2. Spoon the blueberry pie filling over half of the cake cubes and the cherry pie filling over the other half. Gently spread the fillings so they cover the cake in an even layer.

3. Cover and cook on Low for 2 to 3 hours, or until the cake is very soft and the fruit is hot and bubbling around the edges.

4. Turn off the slow cooker and let the dessert rest for 10 to 15 minutes so it can set slightly. Scoop into bowls or onto plates and serve warm, or chill and serve later if you prefer a firmer texture.

Variations & Tips

Whipped Cream Finish: A cloud of freshly whipped cream on top makes this dessert feel a bit more polished and balances the sweetness of the pie fillings nicely.

Fresh Berry Boost: Fold a handful of fresh blueberries or sliced strawberries over the top just before serving for more texture and a fresher fruit flavor.
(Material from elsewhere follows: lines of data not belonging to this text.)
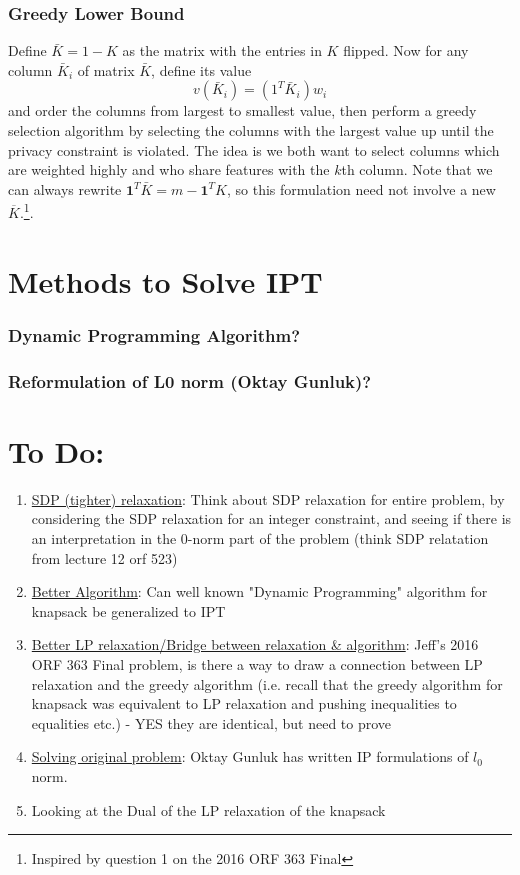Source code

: \documentclass[12pt]{article}
\begin{document}
\subsubsection{Greedy Lower Bound}
    Define $\bar{K} = 1 - K$ as the matrix with the entries in $K$ flipped. Now for any column $\bar{K}_i$ of matrix $\bar{K}$, define its value \[v(\bar{K}_i) = (1^T \bar{K}_i) w_i\] and order the columns from largest to smallest value, then perform a greedy selection algorithm by selecting the columns with the largest value up until the privacy constraint is violated. The idea is we both want to select columns which are weighted highly and who share features with the $k$th column.  Note that we can always rewrite $\mathbf{1}^T\bar{K} = m - \mathbf{1}^TK$, so this formulation need not involve a new $\overline{K}$.\footnote{Inspired by question 1 on the 2016 ORF 363 Final}.
    

\section{Methods to Solve \gls{IPT}}
\subsubsection{Dynamic Programming Algorithm?}
\subsubsection{Reformulation of L0 norm (Oktay Gunluk)?}
\section*{To Do:}
\begin{enumerate}
    \item \underline{SDP (tighter) relaxation}: Think about SDP relaxation for entire problem, by considering the SDP relaxation for an integer constraint, and seeing if there is an interpretation in the 0-norm part of the problem (think SDP relatation from lecture 12 orf 523)
    \item \underline{Better Algorithm}: Can well known "Dynamic Programming" algorithm for knapsack be generalized to \gls{IPT}
    \item \underline{Better LP relaxation/Bridge between relaxation \& algorithm}: Jeff's 2016 ORF 363 Final problem, is there a way to draw a connection between LP relaxation and the greedy algorithm (i.e. recall that the greedy algorithm for knapsack was equivalent to LP relaxation and pushing inequalities to equalities etc.) - YES they are identical, but need to prove
    \item \underline{Solving original problem}: Oktay Gunluk has written IP formulations of $l_0$ norm.
    \item Looking at the Dual of the LP relaxation of the knapsack
\end{enumerate}


\end{document}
Make It Ahead: This dessert chills well, and the texture becomes more sliceable after several hours in the refrigerator. If serving cold, let it sit out for a few minutes before plating for the best consistency.

Slow Cooker Tip: Because slow cookers vary, start checking at the 2-hour mark. You want the cake to be softened and custardy, not dried out around the edges.

Flavor Swap: If you are not focused on the red, white, and blue theme, try apple and cherry or strawberry and blueberry pie filling for a slightly different fruit profile while keeping the same easy method.